I think it can safely be said that you're rebooting too much.  The
process can be simplified to:
make world
make kernel
mergemaster
reboot

Best regards,
Mike Barcroft

To Unsubscribe: send mail to [EMAIL PROTECTED]
with "unsubscribe freebsd-current" in the body of the message



Re: unpleasant ps output and possible related problems.

2001-09-05 Thread Dave Cornejo

you wrote:

> When you rebuild and install a new kernel, are you also doing a
> `make buildworld` and a `make installworld` in /usr/src before you
> reboot?

My usual method is to build a kernel, reboot, build world, reboot,
build a kernel using the new world, reboot again, do a mergemaster,
one final build world, reboot, then test.

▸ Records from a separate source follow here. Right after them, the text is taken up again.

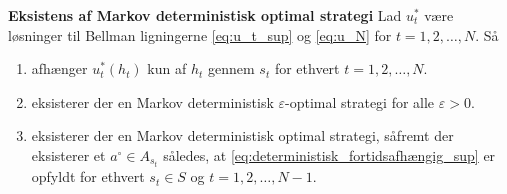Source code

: \begin{thmx}\label{sæt:deterministisk_Markov_optimal_strategi} \textbf{Eksistens af Markov deterministisk optimal strategi} %
\newline
Lad $u_t^*$ være løsninger til Bellman ligningerne \eqref{eq:u_t_sup} og \eqref{eq:u_N} for $t=1, 2, \ldots, N$. Så
\begin{enumerate}
    \item afhænger $u_t^*(h_t)$ kun af $h_t$ gennem $s_t$ for ethvert $t=1, 2, \ldots, N$.
    \item eksisterer der en Markov deterministisk $\varepsilon$-optimal strategi for alle $\varepsilon>0$.
    \item eksisterer der en Markov deterministisk optimal strategi, såfremt der eksisterer et $a^\circ\in A_{s_t}$ således, at \eqref{eq:deterministisk_fortidsafhængig_sup} er opfyldt for ethvert $s_t\in S$ og $t=1, 2,\ldots, N-1$.
\end{enumerate}
\end{thmx}

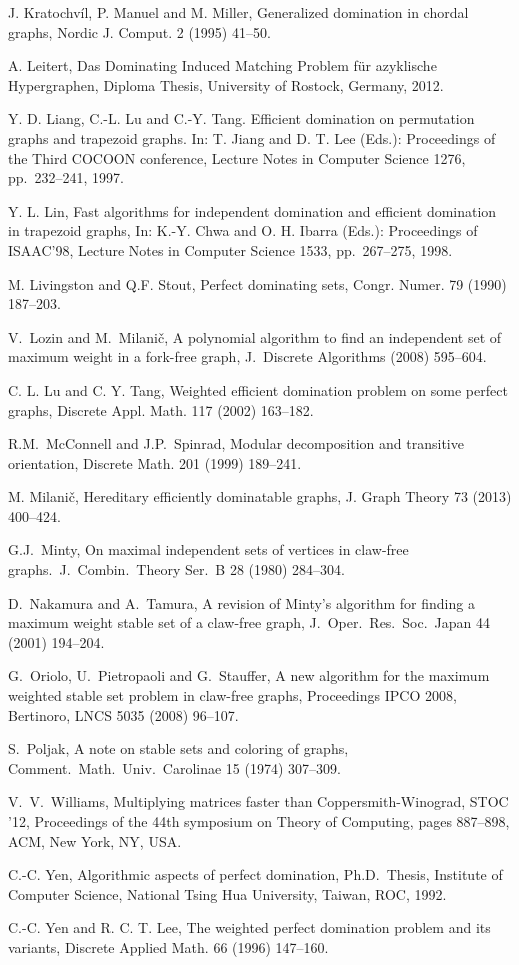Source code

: \documentclass[]{elsarticle}
\begin{document}
\begin{thebibliography}{10}
J. Kratochv\'il, P. Manuel and M. Miller, Generalized domination in chordal graphs,
Nordic J. Comput. 2 (1995) 41--50.

A. Leitert, Das Dominating Induced Matching Problem f\"ur azyklische Hypergraphen,
Diploma Thesis, University of Rostock, Germany, 2012.

Y. D. Liang, C.-L. Lu and C.-Y. Tang. Efficient domination on permutation graphs
and trapezoid graphs. In: T. Jiang and D. T. Lee (Eds.): Proceedings of the Third COCOON conference,
Lecture Notes in Computer Science 1276, pp.~232--241, 1997.

Y. L. Lin, Fast algorithms for independent domination and efficient domination in trapezoid graphs,
In: K.-Y. Chwa and O. H. Ibarra (Eds.): Proceedings of ISAAC'98, Lecture Notes in Computer Science 1533, pp.~267--275, 1998.

M. Livingston and Q.F. Stout, Perfect dominating sets, Congr. Numer. 79 (1990) 187--203.

V.~Lozin and M.~Milani\v c, A polynomial algorithm to
find an independent set of maximum weight in a fork-free graph,
J.~Discrete Algorithms (2008) 595--604.

 C. L. Lu and C. Y. Tang,
Weighted efficient domination problem on some perfect graphs,
Discrete Appl. Math. 117 (2002)  163--182.

R.M.~McConnell and J.P.~Spinrad,
Modular decomposition and transitive orientation,
Discrete Math. 201 (1999) 189--241.

M. Milani\v c, Hereditary efficiently dominatable graphs,
J. Graph Theory 73 (2013) 400--424.

G.J.~Minty, On maximal independent sets of vertices in claw-free
graphs.~J.~Combin.~Theory Ser.~B 28 (1980) 284--304.

D.~Nakamura and A.~Tamura, A revision of Minty's algorithm for finding a
maximum weight stable set of a claw-free graph, J.~Oper.~Res.~Soc.~Japan 44
(2001) 194--204.

G.~Oriolo, U.~Pietropaoli and G.~Stauffer, A new algorithm for the
maximum weighted stable set problem in claw-free graphs,
Proceedings IPCO 2008, Bertinoro,
LNCS 5035 (2008) 96--107.

S.~Poljak, A note on stable sets and coloring of graphs,
Comment.~Math.~Univ.~Carolinae 15 (1974) 307--309.

V.~V.~Williams,
Multiplying matrices faster than Coppersmith-Winograd, STOC '12,
Proceedings of the 44th symposium on Theory of Computing, pages 887--898, ACM, New York, NY, USA.

C.-C. Yen, Algorithmic aspects of perfect domination, Ph.D.~Thesis, Institute of Computer Science, National Tsing
Hua University, Taiwan, ROC, 1992.

C.-C. Yen and R. C. T. Lee,
The weighted perfect domination problem and its variants,
Discrete Applied Math. 66 (1996) 147--160.
\end{thebibliography}
\end{document}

If I'm bored I'll do it all over again after combing for stale binaries

Fortunately, I have a very fast system. :-)

> Sometimes changes to userland are trivial, and you may not need to
> rebuild userland, but utmp corruption is indicative of changes that
> require userland be rebuilt and installed.
> 
> Ideally, you should buildworld/installworld *EVERY* time you build a
> -current kernel.
> 
> Of course, if you have already done this, feel free to issue me a
> boot to the head.

I expect that this is the first question that should be asked of
anyone who doesn't state explicitly that they follow a rigorous
process for assuring a good build.  No boot to the head necessary...

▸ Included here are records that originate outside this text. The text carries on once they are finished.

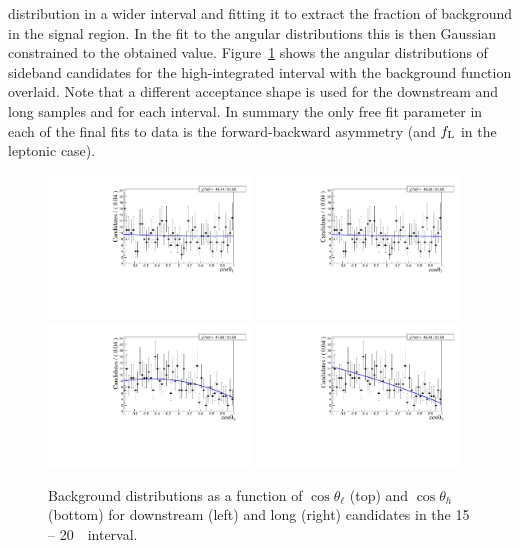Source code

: distribution in a wider interval and fitting it to extract the fraction of background in the signal region.
In the fit to the angular distributions this is then Gaussian constrained to the obtained value.
%
Figure~\ref{fig:cosThetaLbkg} shows the angular distributions of sideband candidates
for the high-\qsq integrated interval with the background function overlaid.
Note that a different acceptance shape is used for the downstream and long samples and for each \qsq interval.
%
In summary the only free fit parameter in each of the final fits to data is the forward-backward asymmetry
(and $f_{\rm L}$ in the leptonic case). 
%
\begin{figure}[h]
\centering
\includegraphics[width=0.48\textwidth]{Lmumu/figs/AngularBkgFits/BkgFit_highq2_DD.pdf}
\includegraphics[width=0.48\textwidth]{Lmumu/figs/AngularBkgFits/BkgFit_highq2_LL.pdf}
\includegraphics[width=0.48\textwidth]{Lmumu/figs/AngularBkgFits/BkgFitB_highq2_DD.pdf}
\includegraphics[width=0.48\textwidth]{Lmumu/figs/AngularBkgFits/BkgFitB_highq2_LL.pdf}
\caption{Background distributions as a function of $\cos\theta_\ell$ (top) and $\cos\theta_h$ (bottom)
for downstream (left) and long (right) candidates in the 15 -- 20~\gevgevcccc ~\qsq interval.  }
\label{fig:cosThetaLbkg}
\end{figure}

> You note that you are running innd, please don't tell me that you
>are using -current in a production environment...  -current is always
>subject to massive *FUNDAMENTAL* changes with only a moment's notice,
>and breakage without any notice at all...  Using -current in a
>production environment, unless seriously justified [such as -current
>being more stable than -stable], is a fine way to put yourself in a
>position to commit hari-kari, and nobody wants that.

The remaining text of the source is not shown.